Task statement:
Give back exactly the lines from the line that contains "Asegúrate de tener" to the last line of the listing below, inclusive, and no others.
Segment Start: Supplied entries
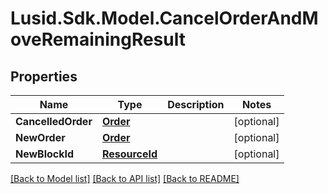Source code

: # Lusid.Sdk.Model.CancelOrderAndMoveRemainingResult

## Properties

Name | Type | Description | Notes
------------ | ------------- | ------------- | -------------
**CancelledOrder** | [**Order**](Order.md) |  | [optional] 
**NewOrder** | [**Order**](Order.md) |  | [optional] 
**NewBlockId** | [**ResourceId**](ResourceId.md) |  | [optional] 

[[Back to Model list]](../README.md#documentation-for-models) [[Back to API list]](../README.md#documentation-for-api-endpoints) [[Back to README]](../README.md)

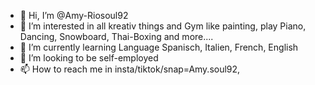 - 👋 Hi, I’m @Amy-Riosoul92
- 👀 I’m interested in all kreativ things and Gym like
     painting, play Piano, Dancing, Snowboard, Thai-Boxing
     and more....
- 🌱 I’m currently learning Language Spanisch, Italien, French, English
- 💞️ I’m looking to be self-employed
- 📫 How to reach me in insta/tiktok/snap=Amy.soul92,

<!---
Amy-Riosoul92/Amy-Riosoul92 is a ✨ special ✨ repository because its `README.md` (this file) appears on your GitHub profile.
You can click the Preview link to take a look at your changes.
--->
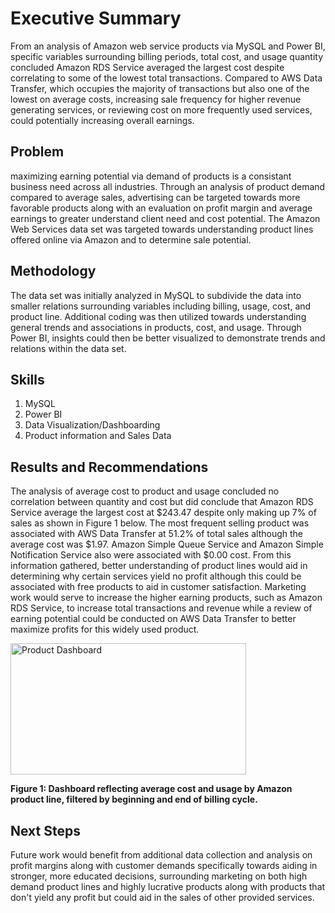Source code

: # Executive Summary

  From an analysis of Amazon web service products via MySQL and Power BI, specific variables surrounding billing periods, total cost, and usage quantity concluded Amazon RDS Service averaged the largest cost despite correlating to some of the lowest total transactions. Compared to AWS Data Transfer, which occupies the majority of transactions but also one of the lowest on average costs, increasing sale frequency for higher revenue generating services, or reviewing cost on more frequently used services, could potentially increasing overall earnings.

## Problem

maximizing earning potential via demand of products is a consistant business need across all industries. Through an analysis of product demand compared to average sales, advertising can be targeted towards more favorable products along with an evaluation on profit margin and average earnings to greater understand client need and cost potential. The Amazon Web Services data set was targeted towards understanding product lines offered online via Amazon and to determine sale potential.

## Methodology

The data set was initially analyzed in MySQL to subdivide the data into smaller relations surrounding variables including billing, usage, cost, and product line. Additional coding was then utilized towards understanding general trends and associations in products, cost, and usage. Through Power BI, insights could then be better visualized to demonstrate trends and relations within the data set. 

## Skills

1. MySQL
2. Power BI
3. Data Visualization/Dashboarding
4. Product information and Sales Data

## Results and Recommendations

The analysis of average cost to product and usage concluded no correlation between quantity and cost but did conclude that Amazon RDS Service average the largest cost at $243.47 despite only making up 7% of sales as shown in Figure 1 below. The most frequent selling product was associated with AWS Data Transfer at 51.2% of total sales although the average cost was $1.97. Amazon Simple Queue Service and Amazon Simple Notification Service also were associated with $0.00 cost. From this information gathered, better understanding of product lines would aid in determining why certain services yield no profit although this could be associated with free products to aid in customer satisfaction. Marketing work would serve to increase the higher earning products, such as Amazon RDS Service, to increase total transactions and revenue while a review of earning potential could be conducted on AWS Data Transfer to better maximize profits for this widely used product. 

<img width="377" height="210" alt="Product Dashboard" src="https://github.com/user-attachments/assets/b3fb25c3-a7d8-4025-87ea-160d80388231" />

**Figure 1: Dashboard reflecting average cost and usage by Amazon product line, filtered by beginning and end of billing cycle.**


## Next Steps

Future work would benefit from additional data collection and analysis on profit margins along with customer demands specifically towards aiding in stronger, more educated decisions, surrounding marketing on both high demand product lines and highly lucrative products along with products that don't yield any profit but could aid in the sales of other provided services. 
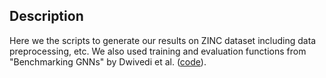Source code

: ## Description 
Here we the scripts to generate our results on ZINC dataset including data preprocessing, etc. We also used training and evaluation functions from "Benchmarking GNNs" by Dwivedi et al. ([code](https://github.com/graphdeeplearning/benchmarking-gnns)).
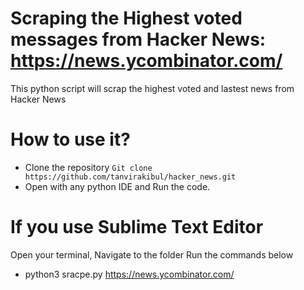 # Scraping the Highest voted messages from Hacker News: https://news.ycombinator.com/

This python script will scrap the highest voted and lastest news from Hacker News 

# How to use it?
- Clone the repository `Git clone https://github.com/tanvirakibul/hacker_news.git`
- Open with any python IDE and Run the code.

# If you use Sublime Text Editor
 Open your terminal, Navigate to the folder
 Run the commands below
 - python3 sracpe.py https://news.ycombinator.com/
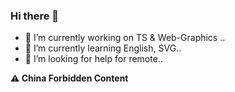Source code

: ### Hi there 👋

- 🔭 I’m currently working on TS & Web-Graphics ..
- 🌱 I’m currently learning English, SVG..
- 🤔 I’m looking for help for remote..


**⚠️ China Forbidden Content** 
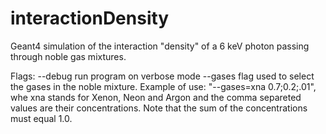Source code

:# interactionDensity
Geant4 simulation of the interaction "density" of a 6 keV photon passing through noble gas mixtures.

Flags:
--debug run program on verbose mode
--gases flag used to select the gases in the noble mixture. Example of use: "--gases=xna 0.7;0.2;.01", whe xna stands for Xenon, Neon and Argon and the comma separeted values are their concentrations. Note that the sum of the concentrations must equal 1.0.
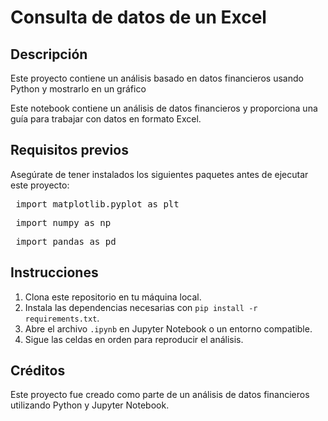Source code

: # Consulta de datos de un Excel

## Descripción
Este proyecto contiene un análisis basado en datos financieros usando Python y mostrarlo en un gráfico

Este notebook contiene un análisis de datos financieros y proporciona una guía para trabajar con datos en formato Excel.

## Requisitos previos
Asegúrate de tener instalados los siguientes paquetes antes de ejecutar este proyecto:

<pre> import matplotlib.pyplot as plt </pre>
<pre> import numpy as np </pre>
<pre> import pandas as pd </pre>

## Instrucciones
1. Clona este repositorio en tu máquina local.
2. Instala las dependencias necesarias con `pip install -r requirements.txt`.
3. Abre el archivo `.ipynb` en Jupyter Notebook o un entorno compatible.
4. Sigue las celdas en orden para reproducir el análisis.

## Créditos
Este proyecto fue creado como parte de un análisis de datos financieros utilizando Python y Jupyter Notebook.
Segment End: Supplied entries
Output for this task:
Asegúrate de tener instalados los siguientes paquetes antes de ejecutar este proyecto:

<pre> import matplotlib.pyplot as plt </pre>
<pre> import numpy as np </pre>
<pre> import pandas as pd </pre>

## Instrucciones
1. Clona este repositorio en tu máquina local.
2. Instala las dependencias necesarias con `pip install -r requirements.txt`.
3. Abre el archivo `.ipynb` en Jupyter Notebook o un entorno compatible.
4. Sigue las celdas en orden para reproducir el análisis.

## Créditos
Este proyecto fue creado como parte de un análisis de datos financieros utilizando Python y Jupyter Notebook.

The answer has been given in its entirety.